# Overview

In order to utilize Spark in a cluster environment You need to first spin up a cluster and then attach a notebook to the cluster instance.

## Dependencies

In [64]:
import boto3

# Create EMR Cluster

In [86]:
CLUSTER_NAME="jvs-fraud"
LOG_URI=f"s3://aws-logs-119657064844-us-east-1/"
RELEASE_LABEL="emr-5.32.0" # Max version for use with Notebooks
NUM_CORE_NODES=2
NUM_INSTANCES=1 + NUM_CORE_NODES # 1 Master + N slaves

# Must use AMD EPYC instances ie m5a.*
INSTANCE_TYPE="m5a.xlarge"  # $0.172/hr 4core-16GB RAM

EC2_KEY="jvs_ec2_key"
EC2_SUBNET="subnet-171c8c4b"
REGION="us-east-1"

## Create EC2 Key Pair and PEM File

1. Go to [Amazon EC2 console](https://console.aws.amazon.com/ec2/home)
2. click Key Pairs
3. Create Key Pairs
4. Make a name
5. Save PEM file locally

## Using AWS CLI

Building the CLI command

In [67]:
make_cluster_cmd = f"""
    aws emr create-cluster \\
    --release-label {RELEASE_LABEL} \\
    --applications Name=Spark \\
    --instance-type {INSTANCE_TYPE} \\
    --instance-count {NUM_INSTANCES} \\
    --name {CLUSTER_NAME} \\
    --log-uri s3://aws-logs-{CLUSTER_NAME}/elasticmapreduce/ \\
    --use-default-roles \\
    --ec2-attributes KeyName={EC2_KEY},SubnetId={EC2_SUBNET} \\
    --region {REGION}
"""
print(make_cluster_cmd)


    aws emr create-cluster \
    --release-label emr-5.32.0 \
    --applications Name=Spark \
    --instance-type m5.xlarge \
    --instance-count 3 \
    --name jvs-fraud \
    --log-uri s3://aws-logs-jvs-fraud/elasticmapreduce/ \
    --use-default-roles \
    --ec2-attributes KeyName=jvs_ec2_key \
    --region us-east-1



Run the command and **create the cluster**

In [68]:
#!{make_cluster_cmd}

Copy the Cluster ID above and input to the cell below to run the command and **terminate the cluster**

In [61]:
CLUSTER_ID="j-3GTMZ6TB4TEEM"
#!aws emr terminate-clusters --cluster-ids {CLUSTER_ID} --region us-east-1

## USING Python - boto3

### Create a Bucket

This is where we want our notebook data to persist

In [73]:
BUCKET_NAME="jvs-fraud-research"

In [74]:
s3 = boto3.client('s3', REGION)

Create the bucket if doesn't exists

In [81]:
if BUCKET_NAME not in [val['Name'] for val in s3.list_buckets()['Buckets']]:
    s3.create_bucket(Bucket=BUCKET_NAME)

### Create Cluster

https://stackoverflow.com/questions/26314316/how-to-launch-and-configure-an-emr-cluster-using-boto

In [87]:
emr = boto3.client('emr', region_name=REGION)

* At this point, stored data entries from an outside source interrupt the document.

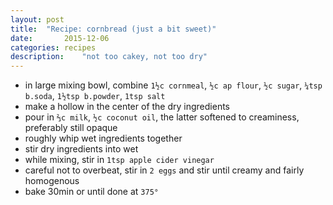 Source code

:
 ```yaml
---
layout: post
title: 	"Recipe: cornbread (just a bit sweet)"
date:		2015-12-06
categories:	recipes
description: 	"not too cakey, not too dry"
---
```

* in large mixing bowl, combine `1½c cornmeal`, `½c ap flour`, `½c sugar`, `¼tsp b.soda`, `1½tsp b.powder`, `1tsp salt`
* make a hollow in the center of the dry ingredients
* pour in `⅔c milk`,  `½c coconut oil`, the latter softened to creaminess, preferably still opaque
* roughly whip wet ingredients together
* stir dry ingredients into wet
* while mixing, stir in `1tsp apple cider vinegar`
* careful not to overbeat, stir in `2 eggs` and stir until creamy and fairly homogenous
* bake 30min or until done at `375°`

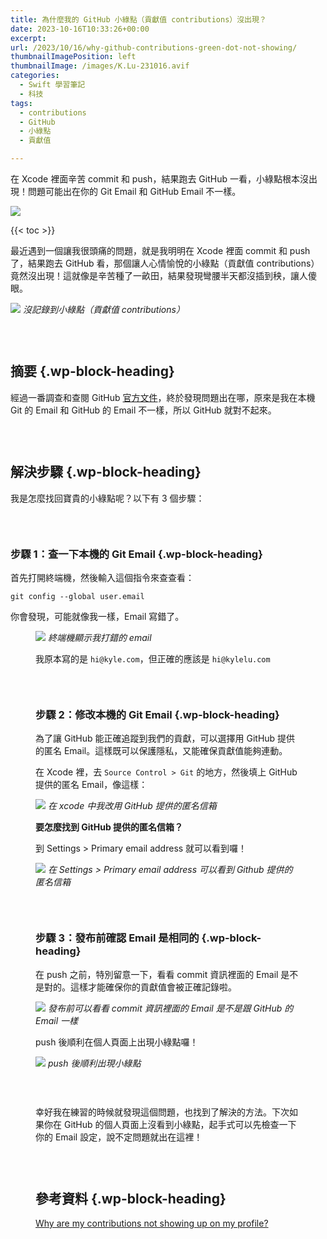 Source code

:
 ```yaml
---
title: 為什麼我的 GitHub 小綠點（貢獻值 contributions）沒出現？
date: 2023-10-16T10:33:26+00:00
excerpt: 
url: /2023/10/16/why-github-contributions-green-dot-not-showing/
thumbnailImagePosition: left
thumbnailImage: /images/K.Lu-231016.avif
categories:
  - Swift 學習筆記
  - 科技
tags:
  - contributions
  - GitHub
  - 小綠點
  - 貢獻值

---
```

在 Xcode 裡面辛苦 commit 和 push，結果跑去 GitHub 一看，小綠點根本沒出現！問題可能出在你的 Git Email 和 GitHub Email 不一樣。
<!--more-->

![](/images/K.Lu-231016.avif)

{{< toc >}}

最近遇到一個讓我很頭痛的問題，就是我明明在 Xcode 裡面 commit 和 push 了，結果跑去 GitHub 看，那個讓人心情愉悅的小綠點（貢獻值 contributions）竟然沒出現！這就像是辛苦種了一畝田，結果發現彎腰半天都沒插到秧，讓人傻眼。

![](小綠點-2023-10-16-at-20.10.29.avif)
*沒記錄到小綠點（貢獻值 contributions）*

<div style="height:30px" aria-hidden="true" class="wp-block-spacer">
</div>

## 摘要 {.wp-block-heading}

經過一番調查和查閱 GitHub [官方文件][1]，終於發現問題出在哪，原來是我在本機 Git 的 Email 和 GitHub 的 Email 不一樣，所以 GitHub 就對不起來。

<div style="height:30px" aria-hidden="true" class="wp-block-spacer">
</div>

## 解決步驟 {.wp-block-heading}

我是怎麼找回寶貴的小綠點呢？以下有 3 個步驟：

<div style="height:30px" aria-hidden="true" class="wp-block-spacer">
</div>

### 步驟 1：查一下本機的 Git Email {.wp-block-heading}

首先打開終端機，然後輸入這個指令來查查看：

```git
git config --global user.email
```

你會發現，可能就像我一樣，Email 寫錯了。<figure class="wp-block-image size-full">

![](2023-10-14-at-13.18.26.avif)
*終端機顯示我打錯的 email*

我原本寫的是 `hi@kyle.com`，但正確的應該是 `hi@kylelu.com`

<div style="height:30px" aria-hidden="true" class="wp-block-spacer">
</div>

### 步驟 2：修改本機的 Git Email {.wp-block-heading}

為了讓 GitHub 能正確追蹤到我們的貢獻，可以選擇用 GitHub 提供的匿名 Email。這樣既可以保護隱私，又能確保貢獻值能夠連動。

在 Xcode 裡，去 `Source Control > Git` 的地方，然後填上 GitHub 提供的匿名 Email，像這樣：

![](xcode-畫面-2023-10-14-at-13.07.30.avif)
*在 xcode 中我改用 GitHub 提供的匿名信箱*

**要怎麼找到 GitHub 提供的匿名信箱？**

到 Settings > Primary email address 就可以看到囉！

![](匿名信箱-2023-10-16-at-17.46.23.avif)
*在 Settings > Primary email address 可以看到 Github 提供的匿名信箱*

<div style="height:30px" aria-hidden="true" class="wp-block-spacer">
</div>

### 步驟 3：發布前確認 Email 是相同的 {.wp-block-heading}

在 push 之前，特別留意一下，看看 commit 資訊裡面的 Email 是不是對的。這樣才能確保你的貢獻值會被正確記錄啦。

![](push-email-2023-10-14-at-13.12.58.avif)
*發布前可以看看 commit 資訊裡面的 Email 是不是跟 GitHub 的 Email 一樣*

push 後順利在個人頁面上出現小綠點囉！

![](小綠點-2023-10-14-at-13.14.52.avif)
*push 後順利出現小綠點* 

<div style="height:30px" aria-hidden="true" class="wp-block-spacer">
</div>

幸好我在練習的時候就發現這個問題，也找到了解決的方法。下次如果你在 GitHub 的個人頁面上沒看到小綠點，起手式可以先檢查一下你的 Email 設定，說不定問題就出在這裡！

<div style="height:30px" aria-hidden="true" class="wp-block-spacer">
</div>

## 參考資料 {.wp-block-heading}

[Why are my contributions not showing up on my profile?][1]

 [1]: https://docs.github.com/en/account-and-profile/setting-up-and-managing-your-github-profile/managing-contribution-settings-on-your-profile/why-are-my-contributions-not-showing-up-on-my-profile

response = emr.run_job_flow(
    Name=CLUSTER_NAME,
    LogUri=LOG_URI,
    ReleaseLabel=RELEASE_LABEL,
    Instances={
        'MasterInstanceType': INSTANCE_TYPE,
        'SlaveInstanceType': INSTANCE_TYPE,
        'InstanceCount': NUM_INSTANCES,
        'KeepJobFlowAliveWhenNoSteps': True,
        'TerminationProtected': False,
        'Ec2KeyName': EC2_KEY,
        'Ec2SubnetId': EC2_SUBNET
    },
    Applications=[
        {'Name': 'Spark'},
        {'Name': 'Hadoop'},
        {'Name': 'Livy'}
    ],
    VisibleToAllUsers=True,
    JobFlowRole='EMR_EC2_DefaultRole',
    ServiceRole='EMR_DefaultRole'
    
)
print(f"EMR ID: {response['JobFlowId']}")

EMR ID: j-2X4G7C1R1F89B


Now that the EMR is stood up you can go to the [EMR Notebooks Page](https://console.aws.amazon.com/elasticmapreduce/home?region=us-east-1#notebooks-list:) To create (or open) a notebook to work from

In [56]:
emr.terminate_job_flows(JobFlowIds=[response['JobFlowId']])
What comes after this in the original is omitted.